In general, only retrieve what you need, but keep in mind to retrieve enough information so your application is not too chatty, so if you can batch a bunch of things together, do so, otherwise you'll pay network traffic cost everytime you need to go back to the database and retrieve some more stuffs.
In this case, assuming you will only need those info, I would go with the second approach (if that's what you really need).
Eager loading with .Include doesn't really play nice when you want filtering (or ordering for that matter).
That first query is basically this:
select p.*, u.*, p2.*
from products p
left outer join users u on p.userid = u.userid
left outer join purchases p2 on p.productid = p2.productid
where u.userid == #p1
Is that really what you want?
There is a view that needs to display the purchases made by a user.
Well then why are you including "Product"?
Shouldn't it just be:
from p in DBSet<Purchases>.Include("User") select p;
Your second query will error. You must project to an entity on the model, or an anonymous type - not a random class/DTO.

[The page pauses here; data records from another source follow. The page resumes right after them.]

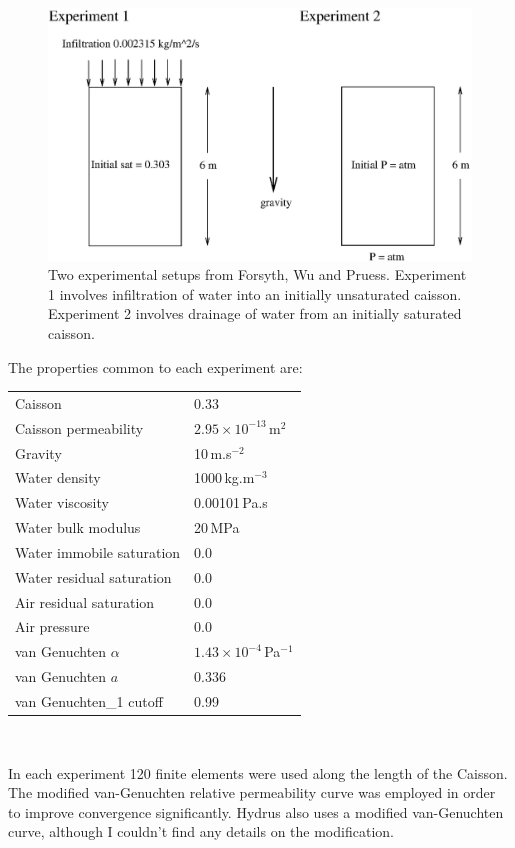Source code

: \documentclass[]{scrreprt}
\begin{document}
\begin{figure}[htb]
\begin{center}
\includegraphics[width=12cm]{rd_setup.eps}
\caption{Two experimental setups from Forsyth, Wu and Pruess.
  Experiment 1 involves infiltration of water into an initially
  unsaturated caisson.  Experiment 2 involves drainage of water from
  an initially saturated caisson.}
\label{rd_setup.fig}
\end{center}
\end{figure}

The properties common to each experiment
are:
\begin{center}
\begin{tabular}{|ll|}
\hline
Caisson & 0.33 \\
Caisson permeability & $2.95\times 10^{-13}$\,m$^{2}$ \\
\hline
Gravity & 10\,m.s$^{-2}$ \\
\hline
Water density & 1000\,kg.m$^{-3}$ \\
Water viscosity & 0.00101\,Pa.s \\
Water bulk modulus & 20\,MPa \\
Water immobile saturation & 0.0 \\
Water residual saturation & 0.0 \\
Air residual saturation & 0.0 \\
Air pressure & 0.0 \\
\hline
van Genuchten $\alpha$ & $1.43\times 10^{-4}$\,Pa$^{-1}$ \\
van Genuchten $a$ & 0.336 \\
van Genuchten\_1 cutoff & 0.99 \\
\hline
\end{tabular} \\
\end{center}
In each experiment 120 finite elements were used along the length of
the Caisson.  The modified van-Genuchten relative permeability curve
was employed in order to improve convergence significantly.  Hydrus
also uses a modified van-Genuchten curve, although I couldn't find any
details on the modification.
\end{document}
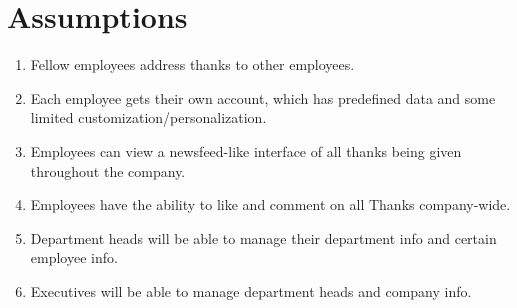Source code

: \documentclass[11pt]{report}
\begin{document}
\section{Assumptions}
\begin{enumerate}
\item Fellow employees address thanks to other employees.
\item Each employee gets their own account, which has predefined data and some limited customization/personalization.
\item Employees can view a newsfeed-like interface of all thanks being given throughout the company.
\item Employees have the ability to like and comment on all Thanks company-wide.
\item Department heads will be able to manage their department info and certain employee info.
\item Executives will be able to manage department heads and company info.
\end{enumerate}
\clearpage
\end{document}
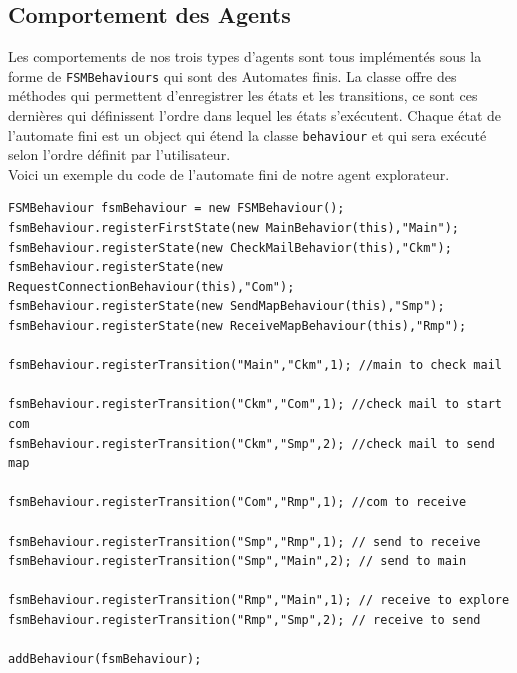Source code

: \documentclass[10pt]{article}
\newcommand\tab[1][0.65cm]{\hspace*{#1}}
\begin{document}
	\subsection{Comportement des Agents}
	Les comportements de nos trois types d'agents sont tous implémentés sous la forme de \texttt{FSMBehaviours} qui sont des Automates finis. La classe offre des méthodes qui permettent d'enregistrer les états et les transitions, ce sont ces dernières qui définissent l'ordre dans lequel les états s'exécutent. Chaque état de l'automate fini est un object qui étend la classe \texttt{behaviour} et qui sera exécuté selon l'ordre définit par l'utilisateur.\\
\linebreak 
\tab Voici un exemple du code de l'automate fini de notre agent explorateur.
\begin{lstlisting}
FSMBehaviour fsmBehaviour = new FSMBehaviour();
fsmBehaviour.registerFirstState(new MainBehavior(this),"Main");
fsmBehaviour.registerState(new CheckMailBehavior(this),"Ckm");
fsmBehaviour.registerState(new RequestConnectionBehaviour(this),"Com");
fsmBehaviour.registerState(new SendMapBehaviour(this),"Smp");
fsmBehaviour.registerState(new ReceiveMapBehaviour(this),"Rmp");

fsmBehaviour.registerTransition("Main","Ckm",1); //main to check mail

fsmBehaviour.registerTransition("Ckm","Com",1); //check mail to start com
fsmBehaviour.registerTransition("Ckm","Smp",2); //check mail to send map

fsmBehaviour.registerTransition("Com","Rmp",1); //com to receive

fsmBehaviour.registerTransition("Smp","Rmp",1); // send to receive
fsmBehaviour.registerTransition("Smp","Main",2); // send to main

fsmBehaviour.registerTransition("Rmp","Main",1); // receive to explore
fsmBehaviour.registerTransition("Rmp","Smp",2); // receive to send

addBehaviour(fsmBehaviour);
\end{lstlisting}

\end{document}
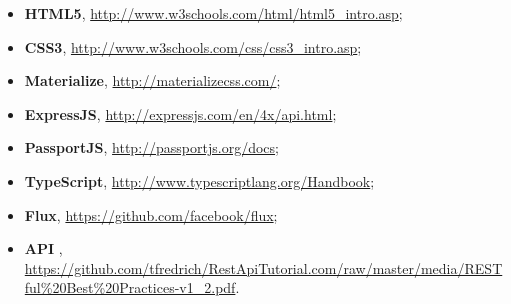 \begin{itemize}
\item \textbf{HTML5}, \url{http://www.w3schools.com/html/html5\_intro.asp};
\item \textbf{CSS3}, \url{http://www.w3schools.com/css/css3\_intro.asp};
\item \textbf{Materialize}, \url{http://materializecss.com/};
\item \textbf{ExpressJS}, \url{http://expressjs.com/en/4x/api.html};
\item \textbf{PassportJS}, \url{http://passportjs.org/docs};
\item \textbf{TypeScript}, \url{http://www.typescriptlang.org/Handbook};
\item \textbf{Flux}, \url{https://github.com/facebook/flux};
\item \textbf{API }, \url{https://github.com/tfredrich/RestApiTutorial.com/raw/master/media/RESTful\%20Best\%20Practices-v1\_2.pdf}.
\end{itemize}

To be honest, the easiest and most well performing option in your current scenario is to query on the FK itself:
var purchasesForUser = DBSet<Purchases>.Where(x => x.UserId == userId);
That should produce:
select p.*
from products p
where p.UserId == #p1
The above query of course requires you to include the foreign keys in the model.
If you don't have the FK's in your model, then you'll need more LINQ-Entities trickery in the form of anonymous type projection.
Overall, don't go out looking to optimize. Create queries which align with the scenario/business requirement, then optimize if necessary - or look for alternatives to LINQ-Entities, such as stored procedures, views or compiled queries.
Remember: premature optimization is the root of all evil.
*EDIT - In response to Question Update *
[QUESTION 1]: I want to know whether all views should work with flat ViewModels with very specific data for that view, or should the ViewModels contain the entity objects.
Yes - ViewModel's should only contain what is required for that View. Otherwise why have the ViewModel? You may as well bind straight to the EF model. So, setup the ViewModel which only the fields it needs for the view.
[QUESTION 2]: What's with the ugly outer joins?
That is default behaviour for .Include. .Include always produces a left outer join.
I think the second query will throw exception because you can't map result to unmapped .NET type in Linq-to-entities. You have to return annonymous type and map it to your object in Linq-to-objects or you have to use some advanced concepts for projections - QueryView (projections in ESQL) or DefiningQuery (custom SQL query mapped to new readonly entity).
Generally it is more about design of your entities. If you select single small entity it is not a big difference to load it all instead of projection. If you are selecting list of entities you should consider projections - expecially if tables contains columns like nvarchar(max) or varbinar(max) which are not needed in your result!
Both create almost the same query: select from one table, with two inner joins. The only thing that changes from a database perspective is the amount of fields returned, but that shouldn't really matter that much.
I think here DRY wins from a performance hit (if it even exists): so my call is go for the first option.